After about 10 mins the baby was doing quite well and was pretty much left to
his own devices (once being wrapped up in baby blankets) at the side of the
room. I stood there hawkishly watching him because I was worried, however
irrationally, that some harm would somehow befall him if he was left to his own
devices. Both mother and baby were OK. The mother was transfused 3 bags of
packed red cells and 2 bags of plasma. The foetus was taken with us back to the
ward whilst the mother was receiving her infusion.

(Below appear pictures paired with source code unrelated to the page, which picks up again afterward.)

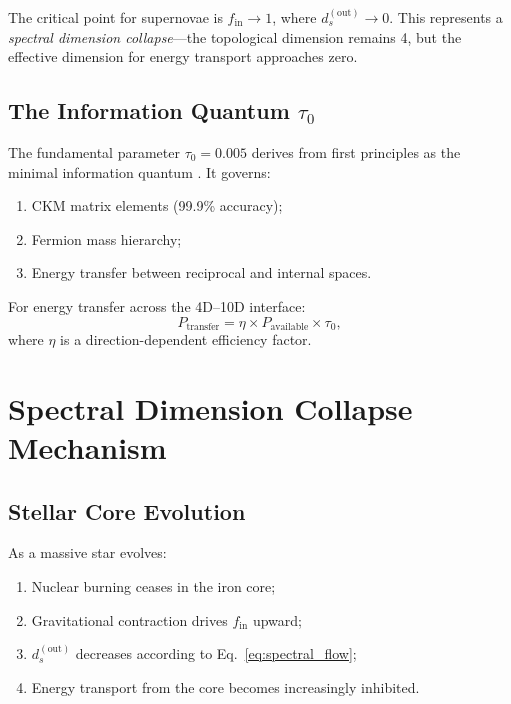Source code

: \documentclass[twocolumn, tightenlines, showpacs, showkeys, nofootinbib]{revtex4-1}
\newcommand{\dout}{d_s^{(\text{out})}}
\newcommand{\tauzero}{\tau_0}
\begin{document}
The critical point for supernovae is $f_{\text{in}} \to 1$, where 
$\dout \to 0$. This represents a \emph{spectral dimension collapse}---the 
topological dimension remains 4, but the effective dimension for energy 
transport approaches zero.

\subsection{The Information Quantum $\tauzero$}

The fundamental parameter $\tauzero = 0.005$ derives from first 
principles as the minimal information quantum \citep{CTUFT2026}. It governs:
\begin{enumerate}
    \item CKM matrix elements (99.9\% accuracy);
    \item Fermion mass hierarchy;
    \item Energy transfer between reciprocal and internal spaces.
\end{enumerate}

For energy transfer across the 4D--10D interface:
\begin{equation}
    P_{\text{transfer}} = \eta \times P_{\text{available}} \times \tauzero,
\end{equation}
where $\eta$ is a direction-dependent efficiency factor.

\section{Spectral Dimension Collapse Mechanism}
\label{sec:mechanism}

\subsection{Stellar Core Evolution}

As a massive star evolves:
\begin{enumerate}
    \item Nuclear burning ceases in the iron core;
    \item Gravitational contraction drives $f_{\text{in}}$ upward;
    \item $\dout$ decreases according to Eq.~\eqref{eq:spectral_flow};
    \item Energy transport from the core becomes increasingly inhibited.
\end{enumerate}
\end{document}
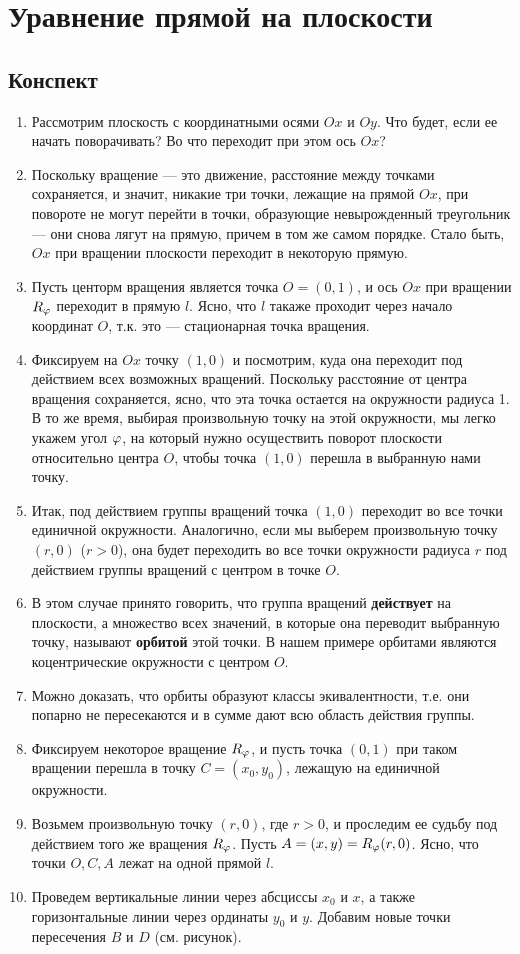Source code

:\section{Уравнение прямой на плоскости}

\subsection*{Конспект}

\begin{enumerate}
\item Рассмотрим плоскость с координатными осями $Ox$ и $Oy$. Что будет, если ее начать поворачивать? Во что переходит при этом ось $Ox$?
\item Поскольку вращение --- это движение, расстояние между точками сохраняется, и значит, никакие три точки, лежащие на прямой $Ox$, при повороте не могут перейти в точки, образующие невырожденный треугольник --- они снова лягут на прямую, причем в том же самом порядке. Стало быть, $Ox$ при вращении плоскости переходит в некоторую прямую.
\item Пусть центорм вращения является точка $O=(0,1)$, и ось $Ox$ при вращении $R_\varphi$ переходит в прямую $l$. Ясно, что $l$ такаже проходит через начало координат $O$, т.к. это --- стационарная точка вращения.
\item Фиксируем на $Ox$ точку $(1,0)$ и посмотрим, куда она переходит под действием всех возможных вращений. Поскольку расстояние от центра вращения сохраняется, ясно, что эта точка остается на окружности радиуса 1. В то же время, выбирая произвольную точку на этой окружности, мы легко укажем угол $\varphi$, на который нужно осуществить поворот плоскости относительно центра $O$, чтобы точка $(1,0)$ перешла в выбранную нами точку.
\item Итак, под действием группы вращений точка $(1,0)$ переходит во все точки единичной окружности. Аналогично, если мы выберем произвольную точку $(r,0)$ ($r>0$), она будет переходить во все точки окружности радиуса $r$ под действием группы вращений с центром в точке $O$.
\item В этом случае принято говорить, что группа вращений \textbf{действует} на плоскости, а множество всех значений, в которые она переводит выбранную точку, называют \textbf{орбитой} этой точки. В нашем примере орбитами являются коцентрические окружности с центром $O$.
\item Можно доказать, что орбиты образуют классы экивалентности, т.е. они попарно не пересекаются и в сумме дают всю область действия группы.
\item Фиксируем некоторое вращение $R_\varphi$, и пусть точка $(0,1)$ при таком вращении перешла в точку $C=(x_0,y_0)$, лежащую на единичной окружности.
\item Возьмем произвольную точку $(r,0)$, где $r>0$, и проследим ее судьбу под действием того же вращения $R_\varphi$. Пусть $A=(x,y)=R_\varphi(r,0)$. Ясно, что точки $O,C,A$ лежат на одной прямой $l$.
\item Проведем вертикальные линии через абсциссы $x_0$ и $x$, а также горизонтальные линии через ординаты $y_0$ и $y$. Добавим новые точки пересечения $B$ и $D$ (см. рисунок).


\end{enumerate}
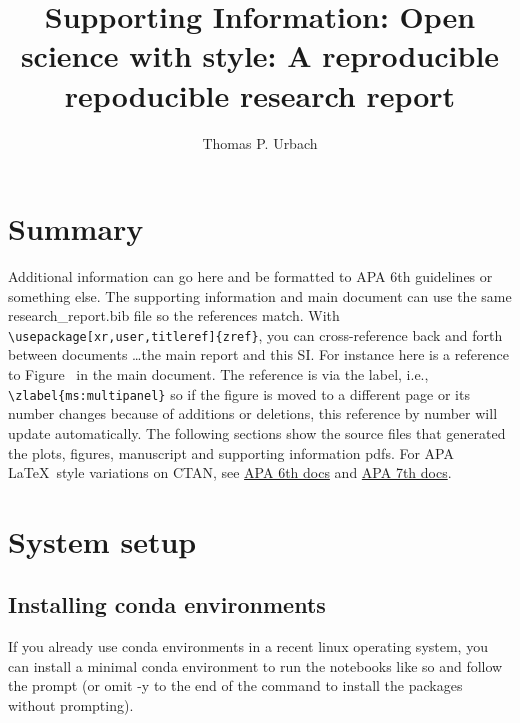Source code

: \documentclass[helv,letter,doc,natbib,11pt]{apa6}  %
\title{Supporting Information: Open science with style: A reproducible repoducible research report}
\author{Thomas P. Urbach}
\affiliation{Kutas Lab \\ Cognitive Science Department \\ University of California, San Diego}
\begin{document}
\maketitle

\tableofcontents

\section{Summary}

Additional information can go here and be formatted to APA 6th
guidelines or something else. The supporting information and main
document can use the same research\_report.bib file so the references
match. With {\tt \textbackslash usepackage[xr,user,titleref]\{zref\}},
you can cross-reference back and forth between documents \ldots the
main report and this SI. For instance here is a reference to
Figure~ in the main document. The reference is via the
label, i.e., {\tt \textbackslash zlabel\{ms:multipanel\}} so if the figure
is moved to a different page or its number changes because of
additions or deletions, this reference by number will update
automatically. The following sections show the source files that
generated the plots, figures, manuscript and supporting information pdfs.
For APA \LaTeX \ style variations on CTAN, see
\href{http://ctan.math.utah.edu/ctan/tex-archive/macros/latex/contrib/biblatex-contrib/biblatex-apa6/biblatex-apa6.pdf}{APA 6th docs} and
\href{http://ctan.math.washington.edu/tex-archive/macros/latex/contrib/apa7/apa7.pdf}{APA 7th docs}.

% 
% 
% 
% 
% 



\section{System setup}

\subsection{Installing conda environments}

If you already use conda environments in a recent linux operating
system, you can install a minimal conda environment to run the
notebooks like so and follow the prompt (or omit -y to the end of the
command to install the packages without prompting).
\end{document}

Vietnam is an impressive fusion of new and old, beautiful and tragic. Here, the foreground contains objects from the Military History Museum, just a small vestige of decades of war, whereas the background contains old city walls, a relic of the ancient civilisation of Vietnam (first Kingdom established in 1010 AD).
Hanoi:
I won’t write much about Hanoi in this
post, as I feel that the city warrants an entire post, not just a footnote to a
post about my first two weeks of placement. Just briefly, Hanoi is an interesting and varied city and I
have had a great time getting to explore it past the level that most travellers
can experience when passing through briefly. I’ve found the food both rewarding
and challenging. It is rewarding due to the variety and the frequent pleasant
dining surprises, but frequently challenging because I don’t eat pork (on
principled grounds I prefer a vegetarian diet, but I’ve found this difficult to
maintain due to my endometriosis causing me to suffer from recurrent anaemia,
so instead I eat mostly vegetarian and eat meat meals when I feel like I need
them, but I seek out free range meat and totally avoid cruelty meats such as
pig meat, fois grois etc). One thing about Hanoi that has surprised me is the
bar scene and emerging alternative arts scene. My favourite place in Hanoi
happens to be hidden in some Brutalist Soviet-era warehouses just behind the
hospital. I will write more about it in my Hanoi culture blog post, but for now
here’s a link: http://www.wordhanoi.com/features/item/4085-zone-9
Modern Hanoi.
I will try to be slightly more regular with
blog posts from now onwards. I am aiming for one every 1-2 weeks, but this will
all depend on what I have to write about.